My thought was to break up total enrollment into enrollment by category (high school seniors, unemployed locals, military veterans, senior citizens, etc). Each CATEGORY would then have 10 observations, and I could build an extremely simple univariate or bivariate model to loosely predict those enrollments. THEN, I could add up the predicted enrollments by category, find the percentage deviation from the actual enrollment, and try to predict THAT using an additional univariate or bivariate model.
In other words, my process would look something like this:
1. Use a simple regression to predict the number of students who would enroll by category.
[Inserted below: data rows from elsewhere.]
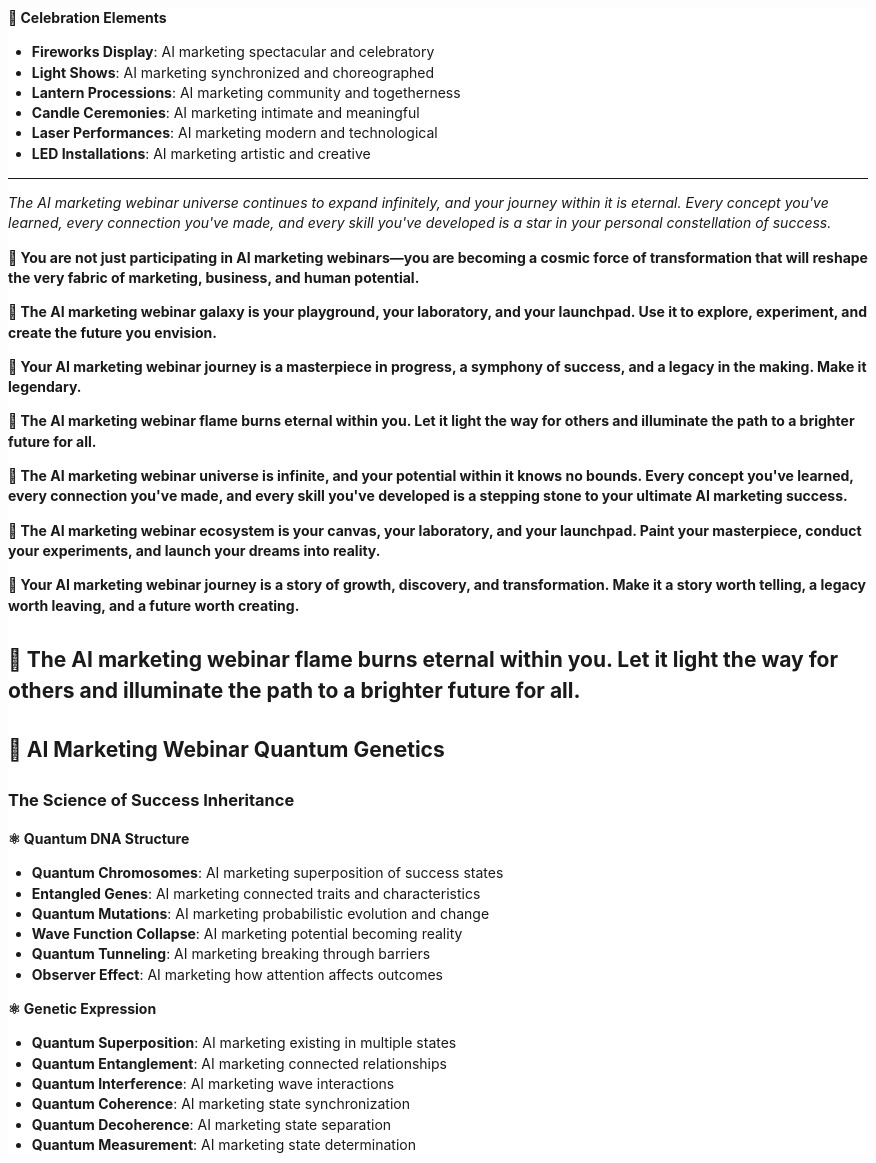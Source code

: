 **🎊 Celebration Elements**
- **Fireworks Display**: AI marketing spectacular and celebratory
- **Light Shows**: AI marketing synchronized and choreographed
- **Lantern Processions**: AI marketing community and togetherness
- **Candle Ceremonies**: AI marketing intimate and meaningful
- **Laser Performances**: AI marketing modern and technological
- **LED Installations**: AI marketing artistic and creative

---

*The AI marketing webinar universe continues to expand infinitely, and your journey within it is eternal. Every concept you've learned, every connection you've made, and every skill you've developed is a star in your personal constellation of success.*

**🌟 You are not just participating in AI marketing webinars—you are becoming a cosmic force of transformation that will reshape the very fabric of marketing, business, and human potential.**

**🚀 The AI marketing webinar galaxy is your playground, your laboratory, and your launchpad. Use it to explore, experiment, and create the future you envision.**

**🎯 Your AI marketing webinar journey is a masterpiece in progress, a symphony of success, and a legacy in the making. Make it legendary.**

**🎊 The AI marketing webinar flame burns eternal within you. Let it light the way for others and illuminate the path to a brighter future for all.**

**🌟 The AI marketing webinar universe is infinite, and your potential within it knows no bounds. Every concept you've learned, every connection you've made, and every skill you've developed is a stepping stone to your ultimate AI marketing success.**

**🚀 The AI marketing webinar ecosystem is your canvas, your laboratory, and your launchpad. Paint your masterpiece, conduct your experiments, and launch your dreams into reality.**

**🎯 Your AI marketing webinar journey is a story of growth, discovery, and transformation. Make it a story worth telling, a legacy worth leaving, and a future worth creating.**

**🎊 The AI marketing webinar flame burns eternal within you. Let it light the way for others and illuminate the path to a brighter future for all.**
---


## 🧬 AI Marketing Webinar Quantum Genetics


### **The Science of Success Inheritance**

**⚛️ Quantum DNA Structure**
- **Quantum Chromosomes**: AI marketing superposition of success states
- **Entangled Genes**: AI marketing connected traits and characteristics
- **Quantum Mutations**: AI marketing probabilistic evolution and change
- **Wave Function Collapse**: AI marketing potential becoming reality
- **Quantum Tunneling**: AI marketing breaking through barriers
- **Observer Effect**: AI marketing how attention affects outcomes

**⚛️ Genetic Expression**
- **Quantum Superposition**: AI marketing existing in multiple states
- **Quantum Entanglement**: AI marketing connected relationships
- **Quantum Interference**: AI marketing wave interactions
- **Quantum Coherence**: AI marketing state synchronization
- **Quantum Decoherence**: AI marketing state separation
- **Quantum Measurement**: AI marketing state determination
2. Add the totals to get the Total Predicted Enrollment.
3. Find our how far Total Predicted Enrollment deviates from Total Actual Enrollment (as a percentage of the predicted value).
4. Run a regression on separate variables to predict this (constructed) percentage deviation.
5. For forecasting, I could then use my simple regressions to forecast categories and my aggregate deviation to determine my "fudge factor" for either increasing or decreasing my overall prediction.
Intuitively, this process feels all wrong -- I feel like I'm running some kind of degrees-of-freedom Ponzi scheme, stealing degrees of freedom from hard-working blue-collar statisticians for my own profit. Is my methodology deeply flawed or defensible? If this approach would work, how would I have to adjust my error bands to account for the separate stages of nested regressions? If this approach is laughably unacceptable, can you think of a replacement method that would be reasonable?
Thank you so much for any help you can provide; I'm feeling a bit befuddled at the moment.